Except (remember the spoiler warning)... the evil company has decided to staff its operation with a series of Sam Bell clones, each of which runs out of life toward the end of three years, to be replaced by a new, fully-developed clone with Sam's memories. Each successive clone thinks of itself - himself! - as at the beginning of the original Sam's term of work. To clarify, each clone is programmed with Sam's memories as they were at the beginning of Sam's trip to the Moon; each has to be tricked into thinking that it is still the year of Sam's arrival. As events turn out, Sam's wife is no longer pregnant: she actually had their baby, a girl called Eve, fifteen years before the main action.

It's mysterious how Lunar Industries manages to keep this arrangement secret, though I suppose it does a lot of clever lying and covering up, back on Earth. Bear in mind, that the helium-3 mined on the Moon is used in fusion reactors and provides for most of Earth's energy needs. This is not some obscure outfit, but, rather humankind's major energy supplier. You'd think it would be under some scrutiny.

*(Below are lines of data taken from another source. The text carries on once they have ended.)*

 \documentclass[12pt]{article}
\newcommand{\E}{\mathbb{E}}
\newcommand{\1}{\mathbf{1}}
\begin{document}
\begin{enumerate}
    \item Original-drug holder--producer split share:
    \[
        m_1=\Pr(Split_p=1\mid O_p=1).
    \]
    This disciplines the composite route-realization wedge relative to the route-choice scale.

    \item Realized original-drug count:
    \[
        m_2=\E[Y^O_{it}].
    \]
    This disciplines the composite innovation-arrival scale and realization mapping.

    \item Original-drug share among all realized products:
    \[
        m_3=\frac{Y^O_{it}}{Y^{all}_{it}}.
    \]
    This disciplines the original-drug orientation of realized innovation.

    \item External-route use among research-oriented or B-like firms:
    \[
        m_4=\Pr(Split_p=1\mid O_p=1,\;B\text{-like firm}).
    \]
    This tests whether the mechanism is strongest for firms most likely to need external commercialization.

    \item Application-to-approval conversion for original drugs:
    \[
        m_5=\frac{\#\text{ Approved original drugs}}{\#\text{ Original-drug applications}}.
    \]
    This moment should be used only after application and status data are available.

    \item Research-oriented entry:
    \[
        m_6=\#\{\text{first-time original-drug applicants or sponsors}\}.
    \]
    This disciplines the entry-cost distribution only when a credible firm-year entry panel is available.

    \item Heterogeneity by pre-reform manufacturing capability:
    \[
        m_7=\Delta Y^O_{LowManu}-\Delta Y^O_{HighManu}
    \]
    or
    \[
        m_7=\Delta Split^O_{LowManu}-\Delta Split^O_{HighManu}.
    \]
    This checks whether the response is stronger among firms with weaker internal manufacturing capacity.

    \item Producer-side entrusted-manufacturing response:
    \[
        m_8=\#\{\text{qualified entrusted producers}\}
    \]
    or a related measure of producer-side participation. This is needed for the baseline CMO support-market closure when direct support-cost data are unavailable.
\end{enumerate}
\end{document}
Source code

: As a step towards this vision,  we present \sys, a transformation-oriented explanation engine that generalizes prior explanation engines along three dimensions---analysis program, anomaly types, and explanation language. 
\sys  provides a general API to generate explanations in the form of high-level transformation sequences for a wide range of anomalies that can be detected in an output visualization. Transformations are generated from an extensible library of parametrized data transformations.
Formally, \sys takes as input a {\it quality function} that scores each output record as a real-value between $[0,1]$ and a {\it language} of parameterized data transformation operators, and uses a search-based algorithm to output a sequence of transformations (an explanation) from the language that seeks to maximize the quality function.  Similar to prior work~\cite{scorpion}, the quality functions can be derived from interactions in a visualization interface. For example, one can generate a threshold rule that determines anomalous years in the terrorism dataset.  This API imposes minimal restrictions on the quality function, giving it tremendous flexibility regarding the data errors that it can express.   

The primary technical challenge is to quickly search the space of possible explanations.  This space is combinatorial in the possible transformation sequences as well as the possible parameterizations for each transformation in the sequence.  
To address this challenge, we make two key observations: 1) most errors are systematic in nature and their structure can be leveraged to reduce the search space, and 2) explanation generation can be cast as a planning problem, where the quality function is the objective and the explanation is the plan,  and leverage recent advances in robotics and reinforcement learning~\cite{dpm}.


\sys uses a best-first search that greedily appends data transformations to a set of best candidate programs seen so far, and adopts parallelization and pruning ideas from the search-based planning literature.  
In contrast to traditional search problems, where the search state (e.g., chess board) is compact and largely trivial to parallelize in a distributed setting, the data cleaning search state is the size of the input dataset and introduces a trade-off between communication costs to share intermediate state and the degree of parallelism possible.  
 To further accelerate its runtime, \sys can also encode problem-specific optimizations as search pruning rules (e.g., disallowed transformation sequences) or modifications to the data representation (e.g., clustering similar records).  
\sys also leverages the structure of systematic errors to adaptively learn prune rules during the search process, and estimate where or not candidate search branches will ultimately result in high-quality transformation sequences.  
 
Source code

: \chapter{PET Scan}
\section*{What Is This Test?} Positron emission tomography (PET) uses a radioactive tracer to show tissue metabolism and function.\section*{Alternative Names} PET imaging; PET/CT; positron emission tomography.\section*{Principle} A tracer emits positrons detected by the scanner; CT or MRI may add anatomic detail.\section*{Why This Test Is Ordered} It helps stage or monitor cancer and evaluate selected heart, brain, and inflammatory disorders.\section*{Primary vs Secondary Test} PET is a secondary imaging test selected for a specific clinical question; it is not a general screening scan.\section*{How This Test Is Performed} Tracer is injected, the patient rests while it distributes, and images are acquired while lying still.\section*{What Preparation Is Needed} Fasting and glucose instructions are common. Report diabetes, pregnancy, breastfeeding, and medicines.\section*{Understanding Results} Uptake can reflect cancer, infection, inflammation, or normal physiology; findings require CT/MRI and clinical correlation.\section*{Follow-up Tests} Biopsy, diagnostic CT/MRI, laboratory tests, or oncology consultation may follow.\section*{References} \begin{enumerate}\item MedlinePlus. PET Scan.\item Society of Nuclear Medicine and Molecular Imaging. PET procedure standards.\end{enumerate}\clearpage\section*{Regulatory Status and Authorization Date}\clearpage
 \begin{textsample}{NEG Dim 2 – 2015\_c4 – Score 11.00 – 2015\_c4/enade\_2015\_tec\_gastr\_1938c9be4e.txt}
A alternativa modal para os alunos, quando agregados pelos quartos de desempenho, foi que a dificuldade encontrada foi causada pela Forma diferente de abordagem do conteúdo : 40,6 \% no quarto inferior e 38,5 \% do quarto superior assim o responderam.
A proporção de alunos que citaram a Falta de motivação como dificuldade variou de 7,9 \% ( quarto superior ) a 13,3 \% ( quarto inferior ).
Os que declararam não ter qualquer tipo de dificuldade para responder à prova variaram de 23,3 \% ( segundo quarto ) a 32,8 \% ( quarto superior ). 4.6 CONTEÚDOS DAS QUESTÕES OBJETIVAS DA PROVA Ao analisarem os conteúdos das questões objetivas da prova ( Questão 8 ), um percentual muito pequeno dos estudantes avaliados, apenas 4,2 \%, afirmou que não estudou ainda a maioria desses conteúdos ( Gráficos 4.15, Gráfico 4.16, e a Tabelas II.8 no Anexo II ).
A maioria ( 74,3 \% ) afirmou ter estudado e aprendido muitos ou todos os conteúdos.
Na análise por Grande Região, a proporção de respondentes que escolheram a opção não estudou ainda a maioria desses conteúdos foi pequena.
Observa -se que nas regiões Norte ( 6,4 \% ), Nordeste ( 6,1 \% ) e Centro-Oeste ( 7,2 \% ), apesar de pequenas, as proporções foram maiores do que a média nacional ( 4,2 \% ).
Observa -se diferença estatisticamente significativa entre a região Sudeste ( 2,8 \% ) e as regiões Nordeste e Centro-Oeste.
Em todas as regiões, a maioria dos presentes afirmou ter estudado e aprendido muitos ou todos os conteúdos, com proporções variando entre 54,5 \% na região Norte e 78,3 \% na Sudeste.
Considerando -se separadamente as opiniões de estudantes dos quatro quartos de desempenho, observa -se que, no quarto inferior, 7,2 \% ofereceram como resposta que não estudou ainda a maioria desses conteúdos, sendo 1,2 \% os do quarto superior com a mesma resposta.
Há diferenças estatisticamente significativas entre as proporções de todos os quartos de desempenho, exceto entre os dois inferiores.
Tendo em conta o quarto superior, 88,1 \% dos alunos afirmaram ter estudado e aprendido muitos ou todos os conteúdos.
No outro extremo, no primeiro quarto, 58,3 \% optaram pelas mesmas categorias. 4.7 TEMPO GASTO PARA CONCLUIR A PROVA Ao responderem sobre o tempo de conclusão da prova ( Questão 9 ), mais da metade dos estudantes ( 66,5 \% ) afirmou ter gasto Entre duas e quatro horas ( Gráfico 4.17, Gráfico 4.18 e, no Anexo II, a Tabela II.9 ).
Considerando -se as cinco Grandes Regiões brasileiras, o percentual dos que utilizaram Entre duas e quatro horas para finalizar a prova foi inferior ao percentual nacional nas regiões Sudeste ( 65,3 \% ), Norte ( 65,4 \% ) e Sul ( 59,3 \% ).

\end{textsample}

It's also mysterious just how any of this is supposed to produce cost savings for the company that are significant in the scheme of things, when compared with some more straightforward means of staffing its mining operation. It does, admittedly, mean that the company doesn't need to train and transport a new astronaut every three years. On the other hand, it has gone to the trouble and expense of building a rather large secret vault of Sams on the Moon, to be unfrozen as needed. Furthermore, it has to maintain an elaborate charade to prevent Sam (the Sam in charge at any particular time) from speaking directly to anyone on Earth who is not a dupe of the company, from working out that he is not the original Sam, and even from discovering what year it is.

Given the trouble and cost associated with the scheme - not to mention the risk of being found out - it almost seems that the company runs its staffing arrangements as it does just to be evil. That might be acceptable in a different kind of movie with different conventions, aspirations, and standards. Here, I'm afraid, it really won't wash.